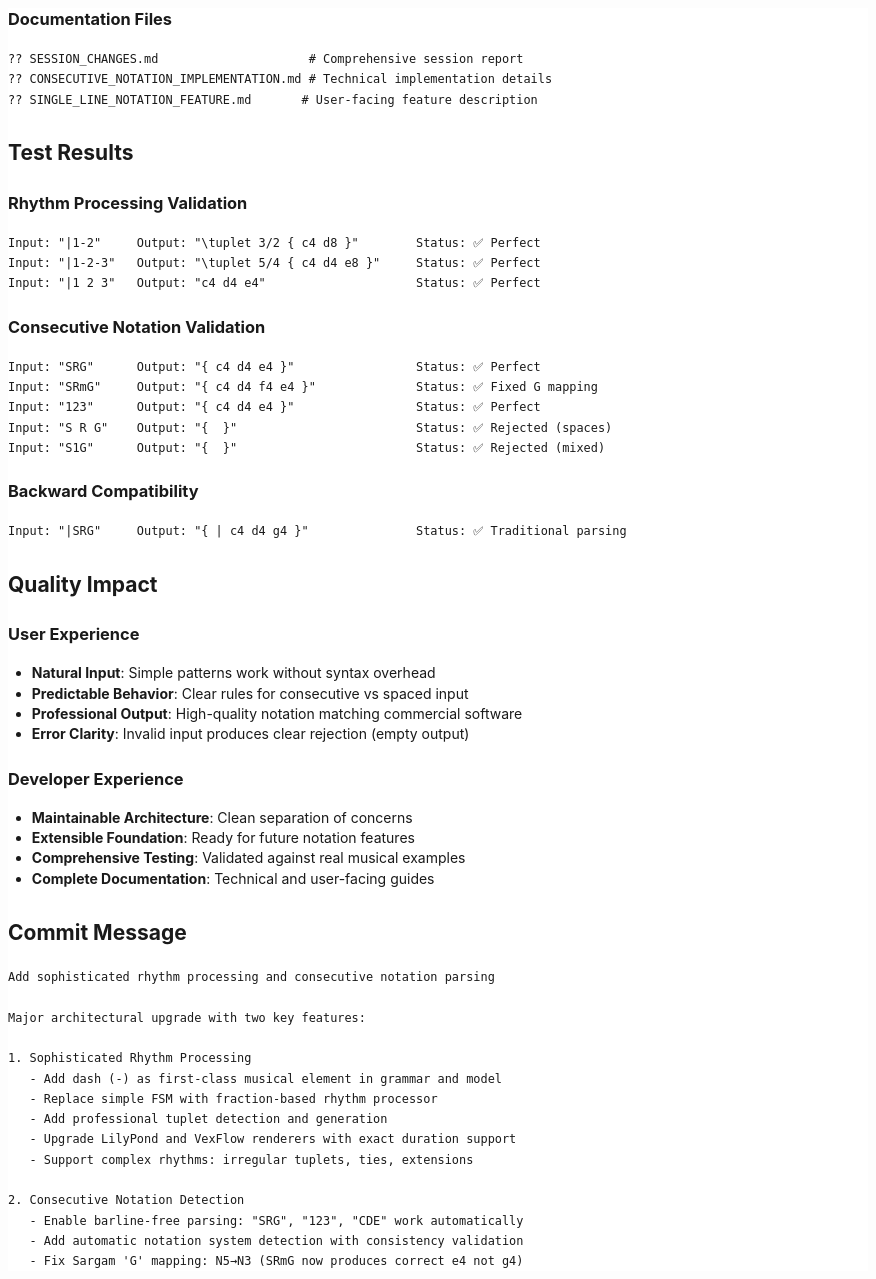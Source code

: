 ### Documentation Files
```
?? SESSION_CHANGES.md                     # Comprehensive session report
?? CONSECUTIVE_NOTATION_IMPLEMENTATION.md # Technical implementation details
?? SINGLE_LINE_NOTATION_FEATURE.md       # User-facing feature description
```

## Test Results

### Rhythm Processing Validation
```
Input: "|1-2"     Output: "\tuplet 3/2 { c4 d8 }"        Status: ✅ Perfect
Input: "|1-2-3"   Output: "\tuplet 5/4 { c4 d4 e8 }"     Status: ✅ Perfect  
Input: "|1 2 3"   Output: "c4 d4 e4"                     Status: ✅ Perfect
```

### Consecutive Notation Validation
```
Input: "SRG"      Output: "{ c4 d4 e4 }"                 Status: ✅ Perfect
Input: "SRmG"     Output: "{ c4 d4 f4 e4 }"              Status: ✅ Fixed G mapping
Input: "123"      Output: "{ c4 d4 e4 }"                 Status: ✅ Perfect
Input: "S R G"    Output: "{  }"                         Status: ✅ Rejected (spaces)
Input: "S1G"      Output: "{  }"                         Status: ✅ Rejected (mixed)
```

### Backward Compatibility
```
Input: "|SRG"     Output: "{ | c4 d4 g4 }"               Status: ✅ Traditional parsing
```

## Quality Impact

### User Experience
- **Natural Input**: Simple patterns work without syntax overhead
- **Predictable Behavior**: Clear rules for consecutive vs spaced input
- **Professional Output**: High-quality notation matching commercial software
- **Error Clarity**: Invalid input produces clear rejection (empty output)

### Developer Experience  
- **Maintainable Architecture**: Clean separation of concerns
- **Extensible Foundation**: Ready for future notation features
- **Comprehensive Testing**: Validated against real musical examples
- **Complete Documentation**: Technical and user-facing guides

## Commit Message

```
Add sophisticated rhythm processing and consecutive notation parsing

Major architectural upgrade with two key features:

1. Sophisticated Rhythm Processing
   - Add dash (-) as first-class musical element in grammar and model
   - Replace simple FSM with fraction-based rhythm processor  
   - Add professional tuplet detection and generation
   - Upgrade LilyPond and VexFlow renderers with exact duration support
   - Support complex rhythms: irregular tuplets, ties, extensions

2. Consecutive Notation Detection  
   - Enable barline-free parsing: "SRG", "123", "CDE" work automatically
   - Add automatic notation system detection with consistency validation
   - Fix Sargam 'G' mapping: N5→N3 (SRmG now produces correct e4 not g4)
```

* **Work instructions**:
Return every line of the preceding records in which the word "Experience" appears.

* **Solution to this exercise**:
### User Experience
### Developer Experience  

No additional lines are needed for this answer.